> _Given entries_
━━━━━━━━━━

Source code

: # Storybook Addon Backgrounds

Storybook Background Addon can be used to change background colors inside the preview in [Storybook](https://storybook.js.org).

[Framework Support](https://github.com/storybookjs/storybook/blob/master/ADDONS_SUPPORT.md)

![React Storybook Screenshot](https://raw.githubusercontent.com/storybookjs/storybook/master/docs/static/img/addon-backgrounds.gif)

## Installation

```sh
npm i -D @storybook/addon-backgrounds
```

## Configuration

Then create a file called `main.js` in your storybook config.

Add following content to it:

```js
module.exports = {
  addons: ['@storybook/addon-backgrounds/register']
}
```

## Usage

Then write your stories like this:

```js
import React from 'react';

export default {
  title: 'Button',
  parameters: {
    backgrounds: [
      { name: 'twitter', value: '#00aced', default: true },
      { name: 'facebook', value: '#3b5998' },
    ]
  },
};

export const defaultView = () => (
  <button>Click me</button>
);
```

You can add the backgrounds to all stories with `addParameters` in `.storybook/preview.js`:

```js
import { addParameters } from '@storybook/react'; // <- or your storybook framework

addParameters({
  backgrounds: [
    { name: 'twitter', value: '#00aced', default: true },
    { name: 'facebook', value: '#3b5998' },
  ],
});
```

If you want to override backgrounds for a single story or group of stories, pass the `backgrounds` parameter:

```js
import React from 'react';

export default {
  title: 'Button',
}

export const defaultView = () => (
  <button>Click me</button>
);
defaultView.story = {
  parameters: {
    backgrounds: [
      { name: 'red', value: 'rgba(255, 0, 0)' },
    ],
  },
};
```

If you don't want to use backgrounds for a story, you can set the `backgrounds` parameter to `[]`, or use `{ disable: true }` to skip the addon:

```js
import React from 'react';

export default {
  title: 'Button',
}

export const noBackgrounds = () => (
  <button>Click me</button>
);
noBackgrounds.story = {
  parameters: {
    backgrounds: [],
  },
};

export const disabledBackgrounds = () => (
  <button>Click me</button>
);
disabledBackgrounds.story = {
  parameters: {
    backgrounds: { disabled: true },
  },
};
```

━━━━━━━━━━

> _Work instruction_
Print the entire listing above once more, with nothing changed.

> _Task solution_
Source code

: # Storybook Addon Backgrounds

Storybook Background Addon can be used to change background colors inside the preview in [Storybook](https://storybook.js.org).

[Framework Support](https://github.com/storybookjs/storybook/blob/master/ADDONS_SUPPORT.md)

![React Storybook Screenshot](https://raw.githubusercontent.com/storybookjs/storybook/master/docs/static/img/addon-backgrounds.gif)

## Installation

```sh
npm i -D @storybook/addon-backgrounds
```

## Configuration

Then create a file called `main.js` in your storybook config.

Add following content to it:

```js
module.exports = {
  addons: ['@storybook/addon-backgrounds/register']
}
```

## Usage

Then write your stories like this:

```js
import React from 'react';

export default {
  title: 'Button',
  parameters: {
    backgrounds: [
      { name: 'twitter', value: '#00aced', default: true },
      { name: 'facebook', value: '#3b5998' },
    ]
  },
};

export const defaultView = () => (
  <button>Click me</button>
);
```

You can add the backgrounds to all stories with `addParameters` in `.storybook/preview.js`:

```js
import { addParameters } from '@storybook/react'; // <- or your storybook framework

addParameters({
  backgrounds: [
    { name: 'twitter', value: '#00aced', default: true },
    { name: 'facebook', value: '#3b5998' },
  ],
});
```

If you want to override backgrounds for a single story or group of stories, pass the `backgrounds` parameter:

```js
import React from 'react';

export default {
  title: 'Button',
}

export const defaultView = () => (
  <button>Click me</button>
);
defaultView.story = {
  parameters: {
    backgrounds: [
      { name: 'red', value: 'rgba(255, 0, 0)' },
    ],
  },
};
```

If you don't want to use backgrounds for a story, you can set the `backgrounds` parameter to `[]`, or use `{ disable: true }` to skip the addon:

```js
import React from 'react';

export default {
  title: 'Button',
}

export const noBackgrounds = () => (
  <button>Click me</button>
);
noBackgrounds.story = {
  parameters: {
    backgrounds: [],
  },
};

export const disabledBackgrounds = () => (
  <button>Click me</button>
);
disabledBackgrounds.story = {
  parameters: {
    backgrounds: { disabled: true },
  },
};
```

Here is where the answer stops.